• **PROBLEM TO WORK ON**
Restate word for word every line from the top of the data below down through the line that holds "我们可以发现最终的实现过程其实就是：".

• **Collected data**
※

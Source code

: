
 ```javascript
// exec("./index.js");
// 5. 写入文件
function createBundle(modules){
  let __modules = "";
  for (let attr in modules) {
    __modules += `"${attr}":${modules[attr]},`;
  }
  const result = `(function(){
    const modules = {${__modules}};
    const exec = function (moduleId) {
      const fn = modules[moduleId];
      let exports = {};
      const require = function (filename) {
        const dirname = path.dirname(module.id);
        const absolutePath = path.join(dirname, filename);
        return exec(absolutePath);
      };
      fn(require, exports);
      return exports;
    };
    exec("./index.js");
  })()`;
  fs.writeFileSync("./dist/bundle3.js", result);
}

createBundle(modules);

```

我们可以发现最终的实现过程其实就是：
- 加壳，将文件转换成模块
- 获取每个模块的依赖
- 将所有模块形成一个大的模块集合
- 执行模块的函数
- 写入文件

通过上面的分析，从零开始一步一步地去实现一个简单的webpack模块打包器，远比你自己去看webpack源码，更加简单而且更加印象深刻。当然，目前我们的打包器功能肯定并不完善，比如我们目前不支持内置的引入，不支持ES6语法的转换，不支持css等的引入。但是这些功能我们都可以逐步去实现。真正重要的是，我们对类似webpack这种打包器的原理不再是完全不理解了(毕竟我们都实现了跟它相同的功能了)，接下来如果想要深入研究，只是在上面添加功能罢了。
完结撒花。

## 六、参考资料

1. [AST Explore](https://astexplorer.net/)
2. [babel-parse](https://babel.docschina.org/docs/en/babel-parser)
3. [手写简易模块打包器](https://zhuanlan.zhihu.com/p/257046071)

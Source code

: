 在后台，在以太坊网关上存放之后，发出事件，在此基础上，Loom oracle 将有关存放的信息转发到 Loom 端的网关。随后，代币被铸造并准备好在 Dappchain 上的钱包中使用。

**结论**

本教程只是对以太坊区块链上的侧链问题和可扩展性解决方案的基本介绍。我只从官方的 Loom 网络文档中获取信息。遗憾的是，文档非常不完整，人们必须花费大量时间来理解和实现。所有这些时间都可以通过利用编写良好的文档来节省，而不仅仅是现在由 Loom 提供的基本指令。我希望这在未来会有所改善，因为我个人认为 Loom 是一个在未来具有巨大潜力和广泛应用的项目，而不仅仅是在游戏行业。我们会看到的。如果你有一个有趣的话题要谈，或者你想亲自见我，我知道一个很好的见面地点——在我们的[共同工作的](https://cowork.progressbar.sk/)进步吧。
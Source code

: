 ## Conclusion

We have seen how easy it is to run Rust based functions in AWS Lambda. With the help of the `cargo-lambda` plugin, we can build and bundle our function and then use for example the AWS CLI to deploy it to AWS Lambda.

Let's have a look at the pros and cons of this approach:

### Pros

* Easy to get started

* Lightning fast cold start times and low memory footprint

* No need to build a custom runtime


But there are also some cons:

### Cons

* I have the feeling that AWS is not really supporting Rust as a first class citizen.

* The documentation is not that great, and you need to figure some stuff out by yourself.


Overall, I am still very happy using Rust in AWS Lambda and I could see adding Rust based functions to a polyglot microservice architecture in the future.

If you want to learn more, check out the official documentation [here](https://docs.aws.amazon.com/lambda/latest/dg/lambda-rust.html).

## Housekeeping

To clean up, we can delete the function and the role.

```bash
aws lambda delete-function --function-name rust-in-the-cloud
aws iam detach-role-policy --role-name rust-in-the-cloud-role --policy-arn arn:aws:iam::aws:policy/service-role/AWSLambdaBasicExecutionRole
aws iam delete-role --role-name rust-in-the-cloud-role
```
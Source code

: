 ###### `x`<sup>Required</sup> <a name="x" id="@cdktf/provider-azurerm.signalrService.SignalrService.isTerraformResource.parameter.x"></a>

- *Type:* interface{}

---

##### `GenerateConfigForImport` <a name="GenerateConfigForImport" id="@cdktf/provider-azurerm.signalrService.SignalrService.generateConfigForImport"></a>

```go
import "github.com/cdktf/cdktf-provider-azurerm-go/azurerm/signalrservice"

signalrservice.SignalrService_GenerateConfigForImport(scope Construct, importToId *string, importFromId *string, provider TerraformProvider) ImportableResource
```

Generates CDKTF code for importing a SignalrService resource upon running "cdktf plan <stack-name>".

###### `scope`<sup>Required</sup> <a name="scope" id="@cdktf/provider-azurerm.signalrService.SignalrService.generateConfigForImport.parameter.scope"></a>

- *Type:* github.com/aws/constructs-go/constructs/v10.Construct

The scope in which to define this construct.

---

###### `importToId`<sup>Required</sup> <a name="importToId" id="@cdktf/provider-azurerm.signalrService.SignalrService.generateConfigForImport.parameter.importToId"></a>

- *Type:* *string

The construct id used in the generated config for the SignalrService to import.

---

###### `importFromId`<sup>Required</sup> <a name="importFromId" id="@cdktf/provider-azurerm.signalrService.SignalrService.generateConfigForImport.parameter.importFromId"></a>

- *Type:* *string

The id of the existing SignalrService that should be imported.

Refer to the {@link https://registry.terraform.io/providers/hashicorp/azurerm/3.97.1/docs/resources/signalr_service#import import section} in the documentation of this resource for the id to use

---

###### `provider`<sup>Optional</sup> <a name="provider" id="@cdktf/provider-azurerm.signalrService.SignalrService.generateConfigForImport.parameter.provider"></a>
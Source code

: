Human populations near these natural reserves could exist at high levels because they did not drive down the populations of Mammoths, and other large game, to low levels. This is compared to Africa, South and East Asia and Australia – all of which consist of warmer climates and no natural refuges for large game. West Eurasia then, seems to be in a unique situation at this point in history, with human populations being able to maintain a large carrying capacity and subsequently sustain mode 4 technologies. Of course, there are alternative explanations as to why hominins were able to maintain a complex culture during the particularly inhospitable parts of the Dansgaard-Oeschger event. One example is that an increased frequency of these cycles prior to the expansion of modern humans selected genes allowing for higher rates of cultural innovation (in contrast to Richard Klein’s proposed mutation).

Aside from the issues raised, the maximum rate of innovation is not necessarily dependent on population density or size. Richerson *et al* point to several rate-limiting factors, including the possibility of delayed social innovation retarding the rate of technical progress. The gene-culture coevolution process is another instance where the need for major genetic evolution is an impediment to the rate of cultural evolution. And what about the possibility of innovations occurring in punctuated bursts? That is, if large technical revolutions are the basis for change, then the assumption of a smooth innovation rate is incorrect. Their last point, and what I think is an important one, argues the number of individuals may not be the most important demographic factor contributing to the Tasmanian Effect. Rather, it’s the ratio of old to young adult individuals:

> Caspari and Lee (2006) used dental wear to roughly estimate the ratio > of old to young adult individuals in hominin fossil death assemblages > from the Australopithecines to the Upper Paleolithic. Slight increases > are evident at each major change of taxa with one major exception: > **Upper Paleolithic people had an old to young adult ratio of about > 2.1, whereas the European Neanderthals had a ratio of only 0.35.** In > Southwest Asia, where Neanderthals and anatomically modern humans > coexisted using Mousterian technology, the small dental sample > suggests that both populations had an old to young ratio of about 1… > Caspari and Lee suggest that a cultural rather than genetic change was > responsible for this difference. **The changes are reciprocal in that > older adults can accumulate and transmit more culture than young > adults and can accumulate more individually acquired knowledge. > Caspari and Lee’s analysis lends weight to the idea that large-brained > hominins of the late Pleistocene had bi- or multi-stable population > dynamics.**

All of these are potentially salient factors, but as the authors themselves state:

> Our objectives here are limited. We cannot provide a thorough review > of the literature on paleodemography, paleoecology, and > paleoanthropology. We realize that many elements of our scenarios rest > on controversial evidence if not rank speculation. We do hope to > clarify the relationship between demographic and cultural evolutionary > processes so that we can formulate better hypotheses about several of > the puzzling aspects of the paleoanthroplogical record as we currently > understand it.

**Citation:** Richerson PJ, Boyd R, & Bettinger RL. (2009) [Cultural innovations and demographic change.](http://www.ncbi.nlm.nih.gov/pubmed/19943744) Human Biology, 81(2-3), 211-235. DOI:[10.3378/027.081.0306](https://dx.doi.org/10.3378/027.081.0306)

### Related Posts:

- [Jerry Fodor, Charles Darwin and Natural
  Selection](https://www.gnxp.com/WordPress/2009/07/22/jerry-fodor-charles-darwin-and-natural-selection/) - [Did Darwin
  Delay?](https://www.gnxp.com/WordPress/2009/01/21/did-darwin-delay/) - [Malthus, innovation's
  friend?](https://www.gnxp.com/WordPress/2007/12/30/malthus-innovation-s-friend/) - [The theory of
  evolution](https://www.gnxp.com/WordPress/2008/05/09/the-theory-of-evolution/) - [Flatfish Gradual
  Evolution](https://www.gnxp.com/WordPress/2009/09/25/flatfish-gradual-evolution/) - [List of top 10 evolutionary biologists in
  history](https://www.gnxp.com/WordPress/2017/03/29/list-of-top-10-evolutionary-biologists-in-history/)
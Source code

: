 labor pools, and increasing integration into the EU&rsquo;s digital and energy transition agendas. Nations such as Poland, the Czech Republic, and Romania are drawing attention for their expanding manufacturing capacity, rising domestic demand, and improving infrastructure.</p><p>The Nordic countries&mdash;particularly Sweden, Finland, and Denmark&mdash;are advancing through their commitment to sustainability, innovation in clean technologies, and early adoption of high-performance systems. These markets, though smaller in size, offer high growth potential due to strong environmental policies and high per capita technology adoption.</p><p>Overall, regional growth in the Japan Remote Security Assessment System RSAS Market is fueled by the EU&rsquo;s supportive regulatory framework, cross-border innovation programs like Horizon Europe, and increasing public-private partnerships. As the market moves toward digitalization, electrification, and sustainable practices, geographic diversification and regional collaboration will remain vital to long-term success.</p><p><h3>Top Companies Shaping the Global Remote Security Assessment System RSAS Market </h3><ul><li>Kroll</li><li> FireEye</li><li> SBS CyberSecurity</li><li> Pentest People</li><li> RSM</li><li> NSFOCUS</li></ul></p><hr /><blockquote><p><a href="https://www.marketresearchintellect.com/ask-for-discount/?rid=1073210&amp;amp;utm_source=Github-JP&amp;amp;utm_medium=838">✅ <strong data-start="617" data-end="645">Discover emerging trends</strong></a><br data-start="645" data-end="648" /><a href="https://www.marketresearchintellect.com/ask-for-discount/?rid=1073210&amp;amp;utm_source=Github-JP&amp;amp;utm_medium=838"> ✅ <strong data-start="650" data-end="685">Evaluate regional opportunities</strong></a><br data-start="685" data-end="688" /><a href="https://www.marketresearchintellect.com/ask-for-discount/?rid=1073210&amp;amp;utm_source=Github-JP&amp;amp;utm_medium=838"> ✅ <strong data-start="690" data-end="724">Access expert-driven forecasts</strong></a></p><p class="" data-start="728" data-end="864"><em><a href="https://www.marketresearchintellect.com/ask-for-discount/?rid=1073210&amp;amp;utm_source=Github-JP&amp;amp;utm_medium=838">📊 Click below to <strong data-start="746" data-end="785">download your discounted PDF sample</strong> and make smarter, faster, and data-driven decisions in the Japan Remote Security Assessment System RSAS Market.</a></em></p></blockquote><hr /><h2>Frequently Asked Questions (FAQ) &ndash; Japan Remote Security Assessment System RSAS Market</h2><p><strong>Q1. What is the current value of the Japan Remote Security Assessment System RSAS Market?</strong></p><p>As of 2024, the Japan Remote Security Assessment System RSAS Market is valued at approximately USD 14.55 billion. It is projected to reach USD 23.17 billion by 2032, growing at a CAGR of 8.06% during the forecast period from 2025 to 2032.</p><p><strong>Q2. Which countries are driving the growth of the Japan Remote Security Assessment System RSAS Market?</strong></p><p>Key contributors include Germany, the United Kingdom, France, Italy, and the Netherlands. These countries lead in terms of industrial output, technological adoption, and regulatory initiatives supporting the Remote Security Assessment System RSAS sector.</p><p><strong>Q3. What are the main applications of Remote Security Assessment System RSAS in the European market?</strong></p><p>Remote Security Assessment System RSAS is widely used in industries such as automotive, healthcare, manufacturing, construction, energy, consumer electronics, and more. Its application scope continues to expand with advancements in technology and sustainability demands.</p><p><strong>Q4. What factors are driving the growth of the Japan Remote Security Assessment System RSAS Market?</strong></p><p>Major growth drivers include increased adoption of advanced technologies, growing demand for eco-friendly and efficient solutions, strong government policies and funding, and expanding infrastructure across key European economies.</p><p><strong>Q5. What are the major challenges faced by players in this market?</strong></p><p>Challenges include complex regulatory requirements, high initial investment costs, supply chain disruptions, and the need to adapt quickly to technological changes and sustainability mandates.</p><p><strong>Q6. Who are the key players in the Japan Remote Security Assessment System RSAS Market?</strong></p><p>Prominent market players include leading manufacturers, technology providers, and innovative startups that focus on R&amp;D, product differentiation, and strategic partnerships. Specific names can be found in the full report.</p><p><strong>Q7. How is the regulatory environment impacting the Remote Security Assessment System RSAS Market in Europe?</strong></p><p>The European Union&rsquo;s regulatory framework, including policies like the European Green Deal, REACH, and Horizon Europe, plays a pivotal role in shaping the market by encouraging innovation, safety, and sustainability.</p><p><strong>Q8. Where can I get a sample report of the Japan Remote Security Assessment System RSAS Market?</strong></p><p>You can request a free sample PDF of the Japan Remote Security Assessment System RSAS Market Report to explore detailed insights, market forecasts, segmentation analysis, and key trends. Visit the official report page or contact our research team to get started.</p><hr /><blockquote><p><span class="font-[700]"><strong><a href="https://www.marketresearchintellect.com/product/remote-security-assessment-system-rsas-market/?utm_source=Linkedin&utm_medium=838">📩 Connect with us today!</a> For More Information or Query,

※

• **ANSWER BOX**
Source code

:
 ```javascript
// exec("./index.js");
// 5. 写入文件
function createBundle(modules){
  let __modules = "";
  for (let attr in modules) {
    __modules += `"${attr}":${modules[attr]},`;
  }
  const result = `(function(){
    const modules = {${__modules}};
    const exec = function (moduleId) {
      const fn = modules[moduleId];
      let exports = {};
      const require = function (filename) {
        const dirname = path.dirname(module.id);
        const absolutePath = path.join(dirname, filename);
        return exec(absolutePath);
      };
      fn(require, exports);
      return exports;
    };
    exec("./index.js");
  })()`;
  fs.writeFileSync("./dist/bundle3.js", result);
}

createBundle(modules);

```

我们可以发现最终的实现过程其实就是：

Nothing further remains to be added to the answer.